Action item: Ignoring the pictures, copy the data exactly.

□ □ □ □ □ □ □

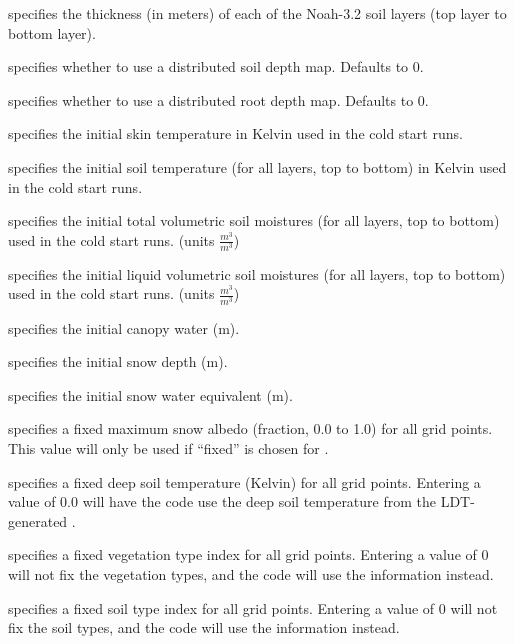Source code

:   specifies the thickness (in meters)
 of each of the Noah-3.2 soil layers (top layer to bottom layer).

  specifies whether
 to use a distributed soil depth map. Defaults to 0.

  specifies whether
 to use a distributed root depth map. Defaults to 0.

 specifies the initial skin temperature in Kelvin used in the
 cold start runs.

 specifies the initial soil temperature (for all layers,
 top to bottom) in Kelvin used in the cold start runs.

  specifies the
 initial total volumetric soil moistures (for all layers,
 top to bottom) used in the cold start runs.
 (units $\frac{m^3}{m^3}$)

  specifies the
 initial liquid volumetric soil moistures (for all layers,
 top to bottom) used in the cold start runs.
 (units $\frac{m^3}{m^3}$)

  specifies the initial
 canopy water (m).

  specifies the initial
 snow depth (m).

  specifies the initial
 snow water equivalent (m).

  specifies a fixed maximum
 snow albedo (fraction, 0.0 to 1.0) for all grid points.  This
 value will only be used if ``fixed'' is chosen for
 .

  specifies a fixed
 deep soil temperature (Kelvin) for all grid points.  Entering
 a value of 0.0 will have the code use the deep soil temperature
 from the LDT-generated .

  specifies a fixed
 vegetation type index for all grid points.  Entering a value
 of 0 will not fix the vegetation types, and the code will use
 the  information instead.

  specifies a fixed soil
 type index for all grid points.  Entering a value of 0
 will not fix the soil types, and the code will use the
  information instead.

□ □ □ □ □ □ □

Response area:
Source code

:   specifies the thickness (in meters)
 of each of the Noah-3.2 soil layers (top layer to bottom layer).

  specifies whether
 to use a distributed soil depth map. Defaults to 0.

  specifies whether
 to use a distributed root depth map. Defaults to 0.

 specifies the initial skin temperature in Kelvin used in the
 cold start runs.

 specifies the initial soil temperature (for all layers,
 top to bottom) in Kelvin used in the cold start runs.

  specifies the
 initial total volumetric soil moistures (for all layers,
 top to bottom) used in the cold start runs.
 (units $\frac{m^3}{m^3}$)

  specifies the
 initial liquid volumetric soil moistures (for all layers,
 top to bottom) used in the cold start runs.
 (units $\frac{m^3}{m^3}$)

  specifies the initial
 canopy water (m).

  specifies the initial
 snow depth (m).

  specifies the initial
 snow water equivalent (m).

  specifies a fixed maximum
 snow albedo (fraction, 0.0 to 1.0) for all grid points.  This
 value will only be used if ``fixed'' is chosen for
 .

  specifies a fixed
 deep soil temperature (Kelvin) for all grid points.  Entering
 a value of 0.0 will have the code use the deep soil temperature
 from the LDT-generated .

  specifies a fixed
 vegetation type index for all grid points.  Entering a value
 of 0 will not fix the vegetation types, and the code will use
 the  information instead.

  specifies a fixed soil
 type index for all grid points.  Entering a value of 0
 will not fix the soil types, and the code will use the
  information instead.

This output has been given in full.